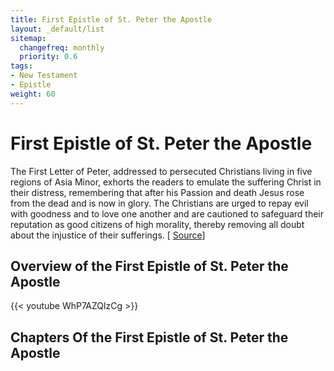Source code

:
 ```yaml
---
title: First Epistle of St. Peter the Apostle
layout: _default/list
sitemap:
  changefreq: monthly
  priority: 0.6
tags:
- New Testament
- Epistle
weight: 60
---
```

# First Epistle of St. Peter the Apostle

The First Letter of Peter, addressed to persecuted Christians living in five regions of Asia Minor, exhorts the readers to emulate the suffering Christ in their distress, remembering that after his Passion and death Jesus rose from the dead and is now in glory. The Christians are urged to repay evil with goodness and to love one another and are cautioned to safeguard their reputation as good citizens of high morality, thereby removing all doubt about the injustice of their sufferings.  [ [Source](https://www.britannica.com/topic/letters-of-Peter)]

## Overview of the First Epistle of St. Peter the Apostle
{{< youtube WhP7AZQlzCg >}}

## Chapters Of the First Epistle of St. Peter the Apostle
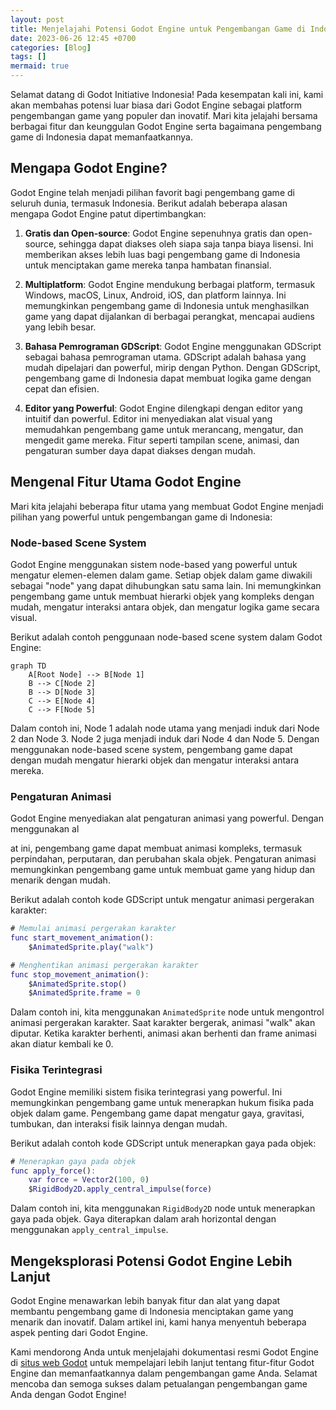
```yaml
---
layout: post
title: Menjelajahi Potensi Godot Engine untuk Pengembangan Game di Indonesia
date: 2023-06-26 12:45 +0700
categories: [Blog]
tags: []
mermaid: true
---
```

Selamat datang di Godot Initiative Indonesia! Pada kesempatan kali ini, kami akan membahas potensi luar biasa dari Godot Engine sebagai platform pengembangan game yang populer dan inovatif. Mari kita jelajahi bersama berbagai fitur dan keunggulan Godot Engine serta bagaimana pengembang game di Indonesia dapat memanfaatkannya.

## Mengapa Godot Engine?

Godot Engine telah menjadi pilihan favorit bagi pengembang game di seluruh dunia, termasuk Indonesia. Berikut adalah beberapa alasan mengapa Godot Engine patut dipertimbangkan:

1. **Gratis dan Open-source**: Godot Engine sepenuhnya gratis dan open-source, sehingga dapat diakses oleh siapa saja tanpa biaya lisensi. Ini memberikan akses lebih luas bagi pengembang game di Indonesia untuk menciptakan game mereka tanpa hambatan finansial.

2. **Multiplatform**: Godot Engine mendukung berbagai platform, termasuk Windows, macOS, Linux, Android, iOS, dan platform lainnya. Ini memungkinkan pengembang game di Indonesia untuk menghasilkan game yang dapat dijalankan di berbagai perangkat, mencapai audiens yang lebih besar.

3. **Bahasa Pemrograman GDScript**: Godot Engine menggunakan GDScript sebagai bahasa pemrograman utama. GDScript adalah bahasa yang mudah dipelajari dan powerful, mirip dengan Python. Dengan GDScript, pengembang game di Indonesia dapat membuat logika game dengan cepat dan efisien.

4. **Editor yang Powerful**: Godot Engine dilengkapi dengan editor yang intuitif dan powerful. Editor ini menyediakan alat visual yang memudahkan pengembang game untuk merancang, mengatur, dan mengedit game mereka. Fitur seperti tampilan scene, animasi, dan pengaturan sumber daya dapat diakses dengan mudah.

## Mengenal Fitur Utama Godot Engine

Mari kita jelajahi beberapa fitur utama yang membuat Godot Engine menjadi pilihan yang powerful untuk pengembangan game di Indonesia:

### Node-based Scene System

Godot Engine menggunakan sistem node-based yang powerful untuk mengatur elemen-elemen dalam game. Setiap objek dalam game diwakili sebagai "node" yang dapat dihubungkan satu sama lain. Ini memungkinkan pengembang game untuk membuat hierarki objek yang kompleks dengan mudah, mengatur interaksi antara objek, dan mengatur logika game secara visual.

Berikut adalah contoh penggunaan node-based scene system dalam Godot Engine:

```mermaid
graph TD
    A[Root Node] --> B[Node 1]
    B --> C[Node 2]
    B --> D[Node 3]
    C --> E[Node 4]
    C --> F[Node 5]
```

Dalam contoh ini, Node 1 adalah node utama yang menjadi induk dari Node 2 dan Node 3. Node 2 juga menjadi induk dari Node 4 dan Node 5. Dengan menggunakan node-based scene system, pengembang game dapat dengan mudah mengatur hierarki objek dan mengatur interaksi antara mereka.

### Pengaturan Animasi

Godot Engine menyediakan alat pengaturan animasi yang powerful. Dengan menggunakan al

at ini, pengembang game dapat membuat animasi kompleks, termasuk perpindahan, perputaran, dan perubahan skala objek. Pengaturan animasi memungkinkan pengembang game untuk membuat game yang hidup dan menarik dengan mudah.

Berikut adalah contoh kode GDScript untuk mengatur animasi pergerakan karakter:

```gd
# Memulai animasi pergerakan karakter
func start_movement_animation():
    $AnimatedSprite.play("walk")

# Menghentikan animasi pergerakan karakter
func stop_movement_animation():
    $AnimatedSprite.stop()
    $AnimatedSprite.frame = 0
```

Dalam contoh ini, kita menggunakan `AnimatedSprite` node untuk mengontrol animasi pergerakan karakter. Saat karakter bergerak, animasi "walk" akan diputar. Ketika karakter berhenti, animasi akan berhenti dan frame animasi akan diatur kembali ke 0.

### Fisika Terintegrasi

Godot Engine memiliki sistem fisika terintegrasi yang powerful. Ini memungkinkan pengembang game untuk menerapkan hukum fisika pada objek dalam game. Pengembang game dapat mengatur gaya, gravitasi, tumbukan, dan interaksi fisik lainnya dengan mudah.

Berikut adalah contoh kode GDScript untuk menerapkan gaya pada objek:

```gd
# Menerapkan gaya pada objek
func apply_force():
    var force = Vector2(100, 0)
    $RigidBody2D.apply_central_impulse(force)
```

Dalam contoh ini, kita menggunakan `RigidBody2D` node untuk menerapkan gaya pada objek. Gaya diterapkan dalam arah horizontal dengan menggunakan `apply_central_impulse`.

## Mengeksplorasi Potensi Godot Engine Lebih Lanjut

Godot Engine menawarkan lebih banyak fitur dan alat yang dapat membantu pengembang game di Indonesia menciptakan game yang menarik dan inovatif. Dalam artikel ini, kami hanya menyentuh beberapa aspek penting dari Godot Engine.

Kami mendorong Anda untuk menjelajahi dokumentasi resmi Godot Engine di [situs web Godot](https://godotengine.org) untuk mempelajari lebih lanjut tentang fitur-fitur Godot Engine dan memanfaatkannya dalam pengembangan game Anda. Selamat mencoba dan semoga sukses dalam petualangan pengembangan game Anda dengan Godot Engine!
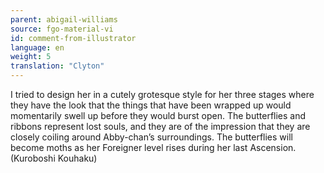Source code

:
 ```yaml
---
parent: abigail-williams
source: fgo-material-vi
id: comment-from-illustrator
language: en
weight: 5
translation: "Clyton"
---
```


I tried to design her in a cutely grotesque style for her three stages where they have the look that the things that have been wrapped up would momentarily swell up before they would burst open. The butterflies and ribbons represent lost souls, and they are of the impression that they are closely coiling around Abby-chan’s surroundings. The butterflies will become moths as her Foreigner level rises during her last Ascension. (Kuroboshi Kouhaku)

• **ABOUT THIS EXERCISE**: Write out again, exactly, only the lines from the beginning of the material above to the line that holds "## Overview of", both ends included, and no pictures.

• **EXERCISE OUTPUT**:
Source code

:
 ```yaml
---
title: First Epistle of St. Peter the Apostle
layout: _default/list
sitemap:
  changefreq: monthly
  priority: 0.6
tags:
- New Testament
- Epistle
weight: 60
---
```

# First Epistle of St. Peter the Apostle

The First Letter of Peter, addressed to persecuted Christians living in five regions of Asia Minor, exhorts the readers to emulate the suffering Christ in their distress, remembering that after his Passion and death Jesus rose from the dead and is now in glory. The Christians are urged to repay evil with goodness and to love one another and are cautioned to safeguard their reputation as good citizens of high morality, thereby removing all doubt about the injustice of their sufferings.  [ [Source](https://www.britannica.com/topic/letters-of-Peter)]

## Overview of the First Epistle of St. Peter the Apostle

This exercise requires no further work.